• [TASK DETAILS]
Go through the records below line by line. Count the lines with "figure" and give the count alone.

[[ STUDY MATERIAL, beginning ]]

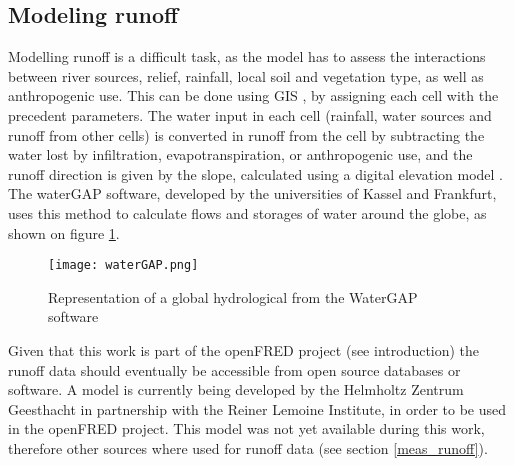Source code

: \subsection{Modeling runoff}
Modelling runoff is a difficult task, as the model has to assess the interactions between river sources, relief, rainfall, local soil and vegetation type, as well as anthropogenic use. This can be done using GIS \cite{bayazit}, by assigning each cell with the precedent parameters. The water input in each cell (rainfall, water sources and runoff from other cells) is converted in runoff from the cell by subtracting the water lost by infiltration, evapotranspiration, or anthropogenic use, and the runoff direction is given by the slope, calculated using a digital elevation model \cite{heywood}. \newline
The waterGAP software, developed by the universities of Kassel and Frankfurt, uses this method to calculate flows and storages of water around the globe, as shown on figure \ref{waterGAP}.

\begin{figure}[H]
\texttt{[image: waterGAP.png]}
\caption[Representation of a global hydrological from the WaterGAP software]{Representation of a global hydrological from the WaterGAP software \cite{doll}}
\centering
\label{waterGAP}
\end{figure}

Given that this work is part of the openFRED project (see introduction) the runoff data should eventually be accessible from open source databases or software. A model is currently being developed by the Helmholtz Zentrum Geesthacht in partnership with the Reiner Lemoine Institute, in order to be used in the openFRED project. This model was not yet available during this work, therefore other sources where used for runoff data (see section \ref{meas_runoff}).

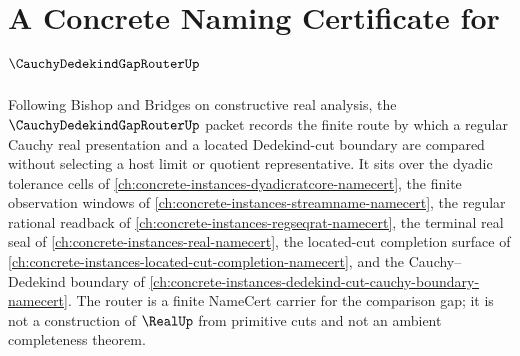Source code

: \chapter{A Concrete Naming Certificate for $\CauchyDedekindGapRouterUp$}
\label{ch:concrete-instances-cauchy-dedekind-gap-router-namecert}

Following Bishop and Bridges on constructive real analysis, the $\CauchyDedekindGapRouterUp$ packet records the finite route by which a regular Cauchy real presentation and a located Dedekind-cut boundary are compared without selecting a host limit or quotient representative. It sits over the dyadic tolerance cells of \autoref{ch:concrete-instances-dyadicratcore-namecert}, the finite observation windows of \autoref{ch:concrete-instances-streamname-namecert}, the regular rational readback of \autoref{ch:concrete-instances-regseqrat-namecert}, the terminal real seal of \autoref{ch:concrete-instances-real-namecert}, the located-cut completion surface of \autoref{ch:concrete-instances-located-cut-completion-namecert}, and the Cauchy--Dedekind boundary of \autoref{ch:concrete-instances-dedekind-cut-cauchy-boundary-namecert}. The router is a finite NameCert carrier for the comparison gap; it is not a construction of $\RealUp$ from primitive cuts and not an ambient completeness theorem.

[[ STUDY MATERIAL, end ]]

• [WRITTEN ANSWER]
3